■ INFORMATION PROVIDED
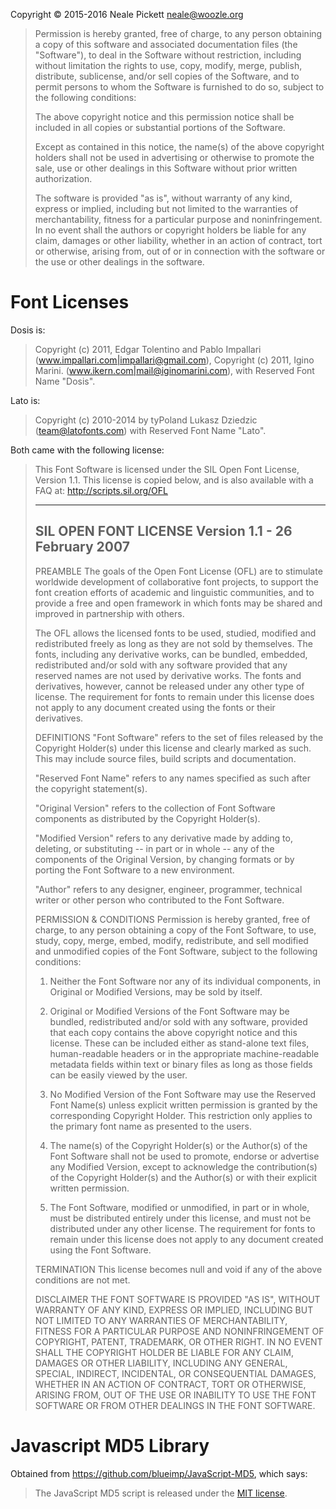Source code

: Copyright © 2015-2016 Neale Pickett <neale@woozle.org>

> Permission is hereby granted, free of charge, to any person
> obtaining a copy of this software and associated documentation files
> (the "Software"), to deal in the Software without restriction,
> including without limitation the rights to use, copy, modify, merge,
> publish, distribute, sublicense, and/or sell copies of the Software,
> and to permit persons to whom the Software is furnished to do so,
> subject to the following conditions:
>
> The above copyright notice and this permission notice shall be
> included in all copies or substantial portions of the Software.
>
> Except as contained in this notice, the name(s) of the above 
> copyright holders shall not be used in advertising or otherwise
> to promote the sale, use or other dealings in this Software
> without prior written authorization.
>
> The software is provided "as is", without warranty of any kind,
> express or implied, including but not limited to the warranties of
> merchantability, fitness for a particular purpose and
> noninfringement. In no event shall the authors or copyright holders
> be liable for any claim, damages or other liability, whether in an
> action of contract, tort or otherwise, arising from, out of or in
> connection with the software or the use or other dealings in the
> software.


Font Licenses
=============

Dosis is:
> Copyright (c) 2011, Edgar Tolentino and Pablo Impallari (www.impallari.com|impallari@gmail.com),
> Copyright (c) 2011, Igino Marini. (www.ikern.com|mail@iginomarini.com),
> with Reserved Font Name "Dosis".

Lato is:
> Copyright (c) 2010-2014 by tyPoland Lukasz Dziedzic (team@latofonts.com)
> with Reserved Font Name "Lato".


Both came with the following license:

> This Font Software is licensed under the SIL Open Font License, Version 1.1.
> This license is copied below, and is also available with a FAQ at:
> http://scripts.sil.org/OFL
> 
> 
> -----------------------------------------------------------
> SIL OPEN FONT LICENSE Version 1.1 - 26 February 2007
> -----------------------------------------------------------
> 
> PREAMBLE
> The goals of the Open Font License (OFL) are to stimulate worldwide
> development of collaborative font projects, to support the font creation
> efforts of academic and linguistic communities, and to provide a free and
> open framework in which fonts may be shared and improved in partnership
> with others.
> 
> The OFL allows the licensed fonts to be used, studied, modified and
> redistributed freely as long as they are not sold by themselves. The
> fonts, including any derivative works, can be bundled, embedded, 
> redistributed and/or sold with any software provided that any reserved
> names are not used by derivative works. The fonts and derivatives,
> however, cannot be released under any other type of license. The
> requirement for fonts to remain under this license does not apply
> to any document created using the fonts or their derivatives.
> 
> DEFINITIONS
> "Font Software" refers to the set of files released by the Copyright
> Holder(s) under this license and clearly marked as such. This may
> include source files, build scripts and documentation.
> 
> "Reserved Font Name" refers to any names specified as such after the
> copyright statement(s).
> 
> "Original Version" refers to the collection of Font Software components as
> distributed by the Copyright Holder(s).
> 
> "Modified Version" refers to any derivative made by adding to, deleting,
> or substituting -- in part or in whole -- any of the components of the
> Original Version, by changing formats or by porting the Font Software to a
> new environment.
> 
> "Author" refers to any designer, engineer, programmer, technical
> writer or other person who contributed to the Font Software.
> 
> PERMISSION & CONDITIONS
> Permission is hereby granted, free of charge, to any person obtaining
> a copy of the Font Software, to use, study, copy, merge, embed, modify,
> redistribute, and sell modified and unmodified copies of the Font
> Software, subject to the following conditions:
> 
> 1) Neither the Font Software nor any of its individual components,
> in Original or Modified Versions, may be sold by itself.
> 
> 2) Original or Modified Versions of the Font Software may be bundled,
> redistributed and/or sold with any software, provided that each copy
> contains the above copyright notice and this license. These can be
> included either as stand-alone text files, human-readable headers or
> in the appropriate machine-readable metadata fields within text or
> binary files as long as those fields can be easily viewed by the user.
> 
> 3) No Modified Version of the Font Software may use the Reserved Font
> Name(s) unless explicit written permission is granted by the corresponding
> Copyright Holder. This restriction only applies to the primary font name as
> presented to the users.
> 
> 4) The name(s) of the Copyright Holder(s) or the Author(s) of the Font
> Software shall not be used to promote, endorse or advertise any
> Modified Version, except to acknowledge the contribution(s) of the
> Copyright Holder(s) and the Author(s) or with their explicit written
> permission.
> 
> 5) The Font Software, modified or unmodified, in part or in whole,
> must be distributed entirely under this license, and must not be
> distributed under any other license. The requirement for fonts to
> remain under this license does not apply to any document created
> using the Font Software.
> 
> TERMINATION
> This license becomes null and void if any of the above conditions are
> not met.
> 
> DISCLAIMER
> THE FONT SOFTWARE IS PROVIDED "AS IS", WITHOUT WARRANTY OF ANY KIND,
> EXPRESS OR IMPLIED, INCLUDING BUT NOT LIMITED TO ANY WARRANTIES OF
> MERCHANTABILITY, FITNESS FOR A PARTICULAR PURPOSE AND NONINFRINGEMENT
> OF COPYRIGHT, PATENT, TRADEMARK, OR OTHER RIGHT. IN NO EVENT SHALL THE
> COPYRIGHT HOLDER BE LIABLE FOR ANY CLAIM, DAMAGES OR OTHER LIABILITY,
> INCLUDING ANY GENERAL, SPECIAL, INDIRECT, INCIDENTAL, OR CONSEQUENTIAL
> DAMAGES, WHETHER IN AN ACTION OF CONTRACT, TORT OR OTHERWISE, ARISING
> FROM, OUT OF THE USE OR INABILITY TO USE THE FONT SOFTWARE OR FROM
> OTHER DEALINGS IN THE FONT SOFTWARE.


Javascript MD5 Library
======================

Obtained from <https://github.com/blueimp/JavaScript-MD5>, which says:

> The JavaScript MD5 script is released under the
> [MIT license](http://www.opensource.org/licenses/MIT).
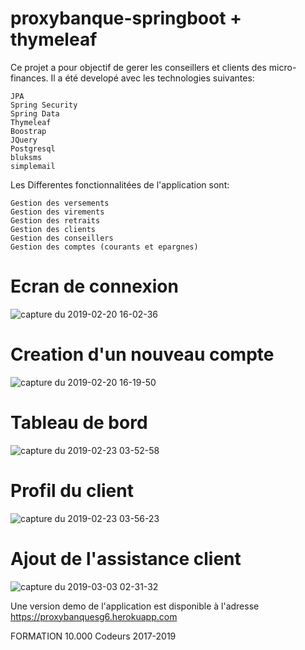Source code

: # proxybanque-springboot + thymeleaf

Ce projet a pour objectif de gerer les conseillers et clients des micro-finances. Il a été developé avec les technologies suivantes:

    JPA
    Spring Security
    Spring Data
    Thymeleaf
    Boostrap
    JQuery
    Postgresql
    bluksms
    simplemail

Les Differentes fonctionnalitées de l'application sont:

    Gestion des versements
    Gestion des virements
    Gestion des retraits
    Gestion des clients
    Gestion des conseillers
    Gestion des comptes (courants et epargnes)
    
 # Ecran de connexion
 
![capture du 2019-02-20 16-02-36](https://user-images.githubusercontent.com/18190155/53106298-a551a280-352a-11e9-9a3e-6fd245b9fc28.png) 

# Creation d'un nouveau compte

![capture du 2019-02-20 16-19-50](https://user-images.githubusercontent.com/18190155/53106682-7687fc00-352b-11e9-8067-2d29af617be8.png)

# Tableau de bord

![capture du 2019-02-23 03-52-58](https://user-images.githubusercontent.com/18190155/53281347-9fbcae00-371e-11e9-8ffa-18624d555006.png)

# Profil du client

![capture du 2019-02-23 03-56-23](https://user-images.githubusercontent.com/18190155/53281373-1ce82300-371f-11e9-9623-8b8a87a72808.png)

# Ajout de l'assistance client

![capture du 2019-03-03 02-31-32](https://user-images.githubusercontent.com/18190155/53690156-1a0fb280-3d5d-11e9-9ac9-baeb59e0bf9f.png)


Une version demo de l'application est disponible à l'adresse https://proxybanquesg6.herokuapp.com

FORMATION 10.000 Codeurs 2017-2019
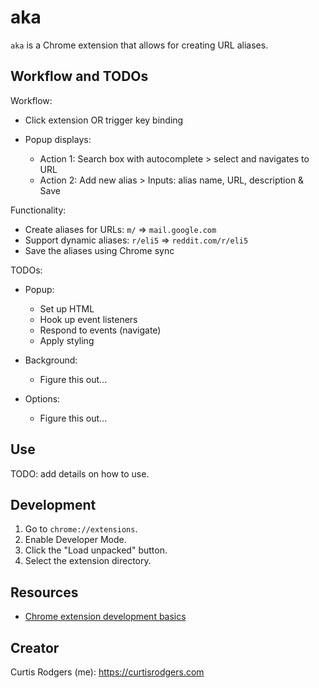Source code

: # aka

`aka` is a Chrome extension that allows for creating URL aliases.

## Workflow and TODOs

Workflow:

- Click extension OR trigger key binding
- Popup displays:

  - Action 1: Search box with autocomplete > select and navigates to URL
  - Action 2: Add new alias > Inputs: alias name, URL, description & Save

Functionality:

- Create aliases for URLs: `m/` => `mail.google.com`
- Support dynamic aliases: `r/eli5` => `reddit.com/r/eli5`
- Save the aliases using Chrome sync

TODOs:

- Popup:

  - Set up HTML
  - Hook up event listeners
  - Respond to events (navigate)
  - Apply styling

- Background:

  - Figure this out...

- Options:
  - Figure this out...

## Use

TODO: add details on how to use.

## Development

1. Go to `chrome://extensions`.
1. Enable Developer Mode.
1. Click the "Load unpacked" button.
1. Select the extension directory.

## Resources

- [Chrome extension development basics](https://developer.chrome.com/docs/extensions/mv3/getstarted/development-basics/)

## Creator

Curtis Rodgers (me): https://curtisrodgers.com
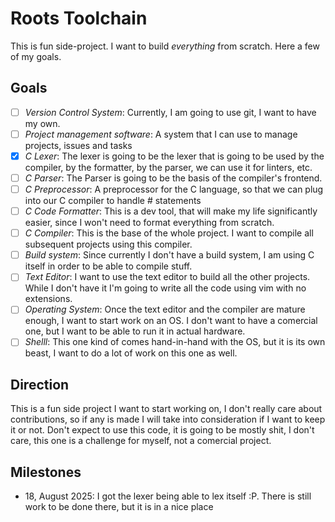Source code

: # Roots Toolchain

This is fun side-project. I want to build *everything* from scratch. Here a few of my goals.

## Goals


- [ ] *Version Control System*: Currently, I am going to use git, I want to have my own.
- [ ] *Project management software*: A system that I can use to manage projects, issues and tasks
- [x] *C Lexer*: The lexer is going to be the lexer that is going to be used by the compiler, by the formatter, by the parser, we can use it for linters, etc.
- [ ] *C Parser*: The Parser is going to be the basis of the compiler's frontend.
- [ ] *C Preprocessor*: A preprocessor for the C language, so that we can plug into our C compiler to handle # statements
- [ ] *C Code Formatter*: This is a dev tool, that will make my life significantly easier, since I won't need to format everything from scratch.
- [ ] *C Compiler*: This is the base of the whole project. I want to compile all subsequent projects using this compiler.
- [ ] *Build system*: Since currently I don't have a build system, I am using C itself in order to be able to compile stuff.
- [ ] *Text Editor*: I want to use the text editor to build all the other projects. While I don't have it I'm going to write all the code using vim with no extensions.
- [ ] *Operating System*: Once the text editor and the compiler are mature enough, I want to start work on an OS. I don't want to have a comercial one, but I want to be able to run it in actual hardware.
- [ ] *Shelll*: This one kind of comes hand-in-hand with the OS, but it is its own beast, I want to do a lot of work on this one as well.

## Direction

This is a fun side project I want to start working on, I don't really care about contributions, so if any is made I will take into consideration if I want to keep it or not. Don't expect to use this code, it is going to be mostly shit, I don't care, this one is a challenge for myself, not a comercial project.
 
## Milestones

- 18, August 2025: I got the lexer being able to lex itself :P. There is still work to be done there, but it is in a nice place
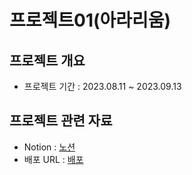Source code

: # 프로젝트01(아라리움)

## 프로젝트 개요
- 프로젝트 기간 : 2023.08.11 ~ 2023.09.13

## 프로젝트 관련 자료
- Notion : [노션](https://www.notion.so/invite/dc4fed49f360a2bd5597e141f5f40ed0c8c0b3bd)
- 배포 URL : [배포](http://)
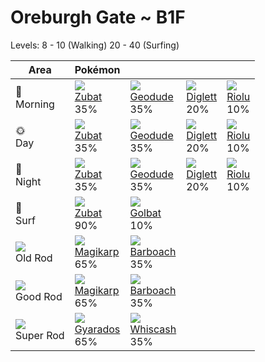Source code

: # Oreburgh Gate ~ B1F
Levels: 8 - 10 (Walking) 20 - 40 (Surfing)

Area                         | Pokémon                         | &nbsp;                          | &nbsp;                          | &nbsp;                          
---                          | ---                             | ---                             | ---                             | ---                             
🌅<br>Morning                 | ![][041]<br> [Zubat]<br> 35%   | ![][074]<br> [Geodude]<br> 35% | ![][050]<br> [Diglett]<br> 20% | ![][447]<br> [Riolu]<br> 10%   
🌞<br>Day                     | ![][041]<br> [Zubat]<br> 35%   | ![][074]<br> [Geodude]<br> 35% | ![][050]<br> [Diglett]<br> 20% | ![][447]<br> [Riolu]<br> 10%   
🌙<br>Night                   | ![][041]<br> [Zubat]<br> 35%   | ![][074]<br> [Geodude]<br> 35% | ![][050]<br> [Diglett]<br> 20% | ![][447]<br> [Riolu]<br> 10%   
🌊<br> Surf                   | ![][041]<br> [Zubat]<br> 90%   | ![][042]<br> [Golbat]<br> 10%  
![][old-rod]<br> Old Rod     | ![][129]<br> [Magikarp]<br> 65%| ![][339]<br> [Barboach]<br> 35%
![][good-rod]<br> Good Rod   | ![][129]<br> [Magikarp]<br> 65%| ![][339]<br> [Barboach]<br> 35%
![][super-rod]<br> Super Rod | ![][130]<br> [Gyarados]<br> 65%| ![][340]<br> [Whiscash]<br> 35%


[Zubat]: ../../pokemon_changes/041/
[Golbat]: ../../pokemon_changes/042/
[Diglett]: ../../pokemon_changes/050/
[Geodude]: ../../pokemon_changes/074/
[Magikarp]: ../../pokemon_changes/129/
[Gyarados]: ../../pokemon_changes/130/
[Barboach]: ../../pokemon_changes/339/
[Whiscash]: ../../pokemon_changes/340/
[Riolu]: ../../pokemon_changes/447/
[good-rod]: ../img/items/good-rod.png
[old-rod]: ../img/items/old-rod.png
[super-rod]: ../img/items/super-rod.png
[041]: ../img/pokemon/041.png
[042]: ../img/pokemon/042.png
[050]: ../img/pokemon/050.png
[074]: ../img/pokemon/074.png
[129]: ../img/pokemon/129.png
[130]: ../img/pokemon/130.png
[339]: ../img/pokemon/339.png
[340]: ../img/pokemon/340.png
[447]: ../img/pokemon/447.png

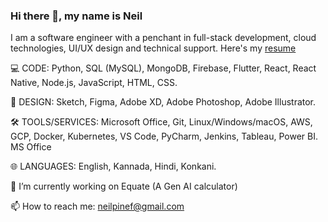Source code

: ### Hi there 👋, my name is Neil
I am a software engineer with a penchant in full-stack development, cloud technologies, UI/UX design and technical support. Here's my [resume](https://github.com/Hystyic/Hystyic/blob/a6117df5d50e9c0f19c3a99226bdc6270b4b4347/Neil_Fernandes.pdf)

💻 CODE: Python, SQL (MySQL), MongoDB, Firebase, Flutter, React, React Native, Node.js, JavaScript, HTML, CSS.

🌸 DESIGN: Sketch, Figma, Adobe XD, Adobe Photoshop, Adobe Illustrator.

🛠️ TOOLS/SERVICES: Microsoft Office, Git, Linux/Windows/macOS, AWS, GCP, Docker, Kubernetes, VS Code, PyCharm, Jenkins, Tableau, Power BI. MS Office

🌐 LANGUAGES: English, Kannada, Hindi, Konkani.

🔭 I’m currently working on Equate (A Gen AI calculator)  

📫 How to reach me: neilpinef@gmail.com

■ WHAT YOU SHOULD DO
When the string "Geodude" appears in a line of the records above, that line is to be copied.

■ EXERCISE ANSWER
🌅<br>Morning                 | ![][041]<br> [Zubat]<br> 35%   | ![][074]<br> [Geodude]<br> 35% | ![][050]<br> [Diglett]<br> 20% | ![][447]<br> [Riolu]<br> 10%   
🌞<br>Day                     | ![][041]<br> [Zubat]<br> 35%   | ![][074]<br> [Geodude]<br> 35% | ![][050]<br> [Diglett]<br> 20% | ![][447]<br> [Riolu]<br> 10%   
🌙<br>Night                   | ![][041]<br> [Zubat]<br> 35%   | ![][074]<br> [Geodude]<br> 35% | ![][050]<br> [Diglett]<br> 20% | ![][447]<br> [Riolu]<br> 10%   
[Geodude]: ../../pokemon_changes/074/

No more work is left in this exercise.